La rédaction de CScience et LES CONNECTEURS a pris part aux discussions et ateliers de groupes, tenus pour l’occasion en présence de chercheurs, d’ingénieurs, d’architectes et d’élus, afin de cibler les problématiques observées sur le terrain, et voir émerger des pistes de solutions concrètes pour le renforcement des infrastructures des municipalités québécoises.

Ateliers tenus à l’ÉTS.
Bien plus qu’une question de financement
Pour la mairesse de Longueuil, Catherine Fournier, il n’y a qu’à se remémorer les événements des 13 septembre 2022, 13 juillet 2023 et 9 août 2024 pour saisir l’importance d’agir pour renforcer la résilience des municipalités face aux changements climatiques. « Ce sont des dates qui marquent des centaines de Longueuillois, qui ont malheureusement subi de graves inondations qui les ont poussés à faire des réclamations auprès de la Ville, et qui ont suscité tout un paquet de mesures d’urgence, des cellules de crise la nuit et beaucoup d’heures supplémentaires. »
« (…) même si l’on investissait des centaines de millions de dollars pour augmenter la capacité de nos réseaux et passer d’un système combiné à séparé, ce serait comme renverser une piscine dans un verre d’eau. »
– Catherine Fournier, mairesse de Longueuil
Elle a rappelé que dans une vieille ville comme Longueuil, « c’est plus de 30 % du réseau qui est combiné. Mais la réalité, c’est qu’avec des pluies comme celles qu’on a connues, même si l’on investissait des centaines de millions de dollars pour augmenter la capacité de nos réseaux et passer d’un système combiné à séparé, ce serait comme renverser une piscine dans un verre d’eau. » Une quête qui ne passe donc pas par le seul fait d’investir davantage dans les infrastructures, mais relève d’une innovation stratégique, sollicitant la mobilisation de toutes les connaissances et données issues de la recherche multidisciplinaire et de terrain.
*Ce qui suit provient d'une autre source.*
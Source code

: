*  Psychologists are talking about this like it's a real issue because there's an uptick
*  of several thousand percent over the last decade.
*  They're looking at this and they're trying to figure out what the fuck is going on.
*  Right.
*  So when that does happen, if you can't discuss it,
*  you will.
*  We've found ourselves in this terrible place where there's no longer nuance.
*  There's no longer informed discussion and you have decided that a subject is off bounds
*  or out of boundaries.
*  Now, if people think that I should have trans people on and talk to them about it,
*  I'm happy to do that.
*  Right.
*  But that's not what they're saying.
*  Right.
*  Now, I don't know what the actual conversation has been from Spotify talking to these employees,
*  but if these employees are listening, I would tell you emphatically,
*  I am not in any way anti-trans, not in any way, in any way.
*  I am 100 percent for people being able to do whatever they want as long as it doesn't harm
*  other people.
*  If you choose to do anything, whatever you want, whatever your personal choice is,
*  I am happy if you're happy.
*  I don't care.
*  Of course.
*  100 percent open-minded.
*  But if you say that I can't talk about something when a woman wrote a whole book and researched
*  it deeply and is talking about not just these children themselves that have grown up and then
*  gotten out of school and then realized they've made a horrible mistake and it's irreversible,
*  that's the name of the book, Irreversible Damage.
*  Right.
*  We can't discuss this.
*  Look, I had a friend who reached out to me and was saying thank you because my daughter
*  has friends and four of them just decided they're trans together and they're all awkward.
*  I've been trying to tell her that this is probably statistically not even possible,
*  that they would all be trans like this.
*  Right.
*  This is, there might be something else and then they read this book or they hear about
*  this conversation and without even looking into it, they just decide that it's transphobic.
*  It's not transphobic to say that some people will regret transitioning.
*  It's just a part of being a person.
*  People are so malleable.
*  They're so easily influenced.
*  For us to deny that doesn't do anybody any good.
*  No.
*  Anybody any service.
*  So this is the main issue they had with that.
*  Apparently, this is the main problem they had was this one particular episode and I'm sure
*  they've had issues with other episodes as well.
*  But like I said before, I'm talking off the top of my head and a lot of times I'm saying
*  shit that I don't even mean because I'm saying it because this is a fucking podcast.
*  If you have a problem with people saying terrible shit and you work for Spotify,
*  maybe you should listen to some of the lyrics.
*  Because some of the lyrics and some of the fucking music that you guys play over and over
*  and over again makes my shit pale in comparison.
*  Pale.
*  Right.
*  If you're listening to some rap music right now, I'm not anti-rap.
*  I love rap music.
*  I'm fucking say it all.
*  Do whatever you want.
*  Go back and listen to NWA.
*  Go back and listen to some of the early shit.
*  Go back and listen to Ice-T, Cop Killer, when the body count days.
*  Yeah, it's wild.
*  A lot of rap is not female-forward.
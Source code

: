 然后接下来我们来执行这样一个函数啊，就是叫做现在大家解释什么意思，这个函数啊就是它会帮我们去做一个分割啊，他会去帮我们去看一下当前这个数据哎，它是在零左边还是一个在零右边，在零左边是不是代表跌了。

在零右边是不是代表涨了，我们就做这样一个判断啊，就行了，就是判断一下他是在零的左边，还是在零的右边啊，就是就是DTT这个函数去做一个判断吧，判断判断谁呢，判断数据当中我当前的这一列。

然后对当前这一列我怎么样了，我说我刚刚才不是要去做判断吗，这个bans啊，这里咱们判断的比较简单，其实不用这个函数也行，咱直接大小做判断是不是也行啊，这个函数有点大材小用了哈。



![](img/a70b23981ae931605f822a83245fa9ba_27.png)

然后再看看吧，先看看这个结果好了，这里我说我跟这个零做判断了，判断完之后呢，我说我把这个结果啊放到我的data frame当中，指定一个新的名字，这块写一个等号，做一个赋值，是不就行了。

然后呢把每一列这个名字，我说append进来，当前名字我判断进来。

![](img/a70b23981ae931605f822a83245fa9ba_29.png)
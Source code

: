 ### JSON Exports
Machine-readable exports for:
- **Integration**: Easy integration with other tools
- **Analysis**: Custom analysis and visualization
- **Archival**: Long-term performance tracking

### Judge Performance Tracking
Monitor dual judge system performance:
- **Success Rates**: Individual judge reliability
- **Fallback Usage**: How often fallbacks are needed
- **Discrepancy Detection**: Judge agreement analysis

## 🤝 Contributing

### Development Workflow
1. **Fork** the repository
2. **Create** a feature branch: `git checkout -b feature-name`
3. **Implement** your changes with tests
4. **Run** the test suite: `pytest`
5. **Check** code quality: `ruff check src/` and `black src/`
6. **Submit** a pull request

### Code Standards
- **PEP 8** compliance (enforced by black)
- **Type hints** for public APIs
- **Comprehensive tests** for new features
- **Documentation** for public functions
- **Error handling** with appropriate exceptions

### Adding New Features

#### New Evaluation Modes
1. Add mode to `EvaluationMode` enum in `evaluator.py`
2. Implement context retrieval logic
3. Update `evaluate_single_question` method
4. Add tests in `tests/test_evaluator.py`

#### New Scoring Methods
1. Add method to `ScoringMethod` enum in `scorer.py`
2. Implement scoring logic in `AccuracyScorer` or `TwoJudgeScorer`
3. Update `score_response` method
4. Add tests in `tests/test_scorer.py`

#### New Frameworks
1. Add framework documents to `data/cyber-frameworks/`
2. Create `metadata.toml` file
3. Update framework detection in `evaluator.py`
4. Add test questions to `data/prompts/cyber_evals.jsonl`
Une vision que partagent tous les élus et scientifiques interpellés.
La mairesse et l’Innovateur en chef n’ont pas non plus manqué de souligner que Longueuil s’était dotée de la première conseillère scientifique en chef municipale en Julie-Maude Normandin, qui avait confié à Gabriel Provost, journaliste pour CScience, que « Les deux dossiers sur lesquels (elle travaillait dès le début de son mandat) en collaboration avec les équipes déjà existantes (étaient) celui de la résilience climatique en lien avec les forts épisodes de pluies qui créent des refoulements d’égouts, et qui causent des inondations sur les routes ou les bâtiments publics, de même que la réponse au rapport de l’Office de participation publique de Longueuil sur les feux à ciel ouvert ».
Entrevue avec Julie-Maude Normandin : Quand la science conseille Longueuil
Pour répondre aux défis auxquels est confronté le territoire de la MRC de Matawinie, la mairesse de Saint-Alphonse-Rodriguez, Isabelle Perreault, a mentionné que « La MRC fait affaire avec l’entreprise Hydro-météo, qui mesure de manière extrêmement précise et anticipe les risques », en offrant des solutions de pointe en matière de surveillance et de prévision météorologique, hydrologique et glaciologique.
Un remue-méninges avec des experts

Chloé-Anne Touma, rédactrice en chef de CScience et de LES CONNECTEURS, et Yan Boucher, professeur au département des sciences fondamentales de l’Université du Québec à Chicoutimi (UQAC), lors d’un atelier de discussion.
La rédaction a relevé plusieurs manques et pistes de solutions évoqués lors d’échanges tenus autour d’une même table de discussion.
Le manque de collecte et d’accès aux données et cartographies d’intérêt : au cœur des préoccupations
« L’UMQ doit écouter la science, il y a beaucoup de données qui ne sont pas exploitées », soutient Yan Boucher, professeur au département des sciences fondamentales de l’Université du Québec à Chicoutimi (UQAC).
Mais « Il y a peu de données et de cartographies en matière de bâtiments, pas beaucoup d’info sur le niveau d’eau atteint et sur une période de combien de temps, pas non plus d’information sur les bâtiments. On ne sait pas s’ils ont des sous-sols, on ne sait pas la hauteur du plancher », souligne quant à elle Dominique Derome, professeure au département de génie civil et du bâtiment, et titulaire de la Chaire de recherche du Canada en physique du bâtiment multi-échelle.
Elle déplore le manque de données collectées sur le terrain, le manque d’évaluation des dommages et de sondage auprès de la population, ainsi que de contact direct avec le ministère de la Sécurité publique. Elle suggère qu’il faudrait assurer la sauvegarde numérique des résultats obtenus d’études et sondages menés auprès des sinistrés, en vue de l’élaboration, non pas seulement de cartographies des zones inondables en fonction des débordements fluviaux, mais aussi des zones à risques propres au réseau immobilier. « Dans le secteur de Trois-Lacs (en Estrie), du porte-à-porte avait été fait pour savoir la hauteur du niveau de l’eau, mais ce genre de démarche est presque inexistant. »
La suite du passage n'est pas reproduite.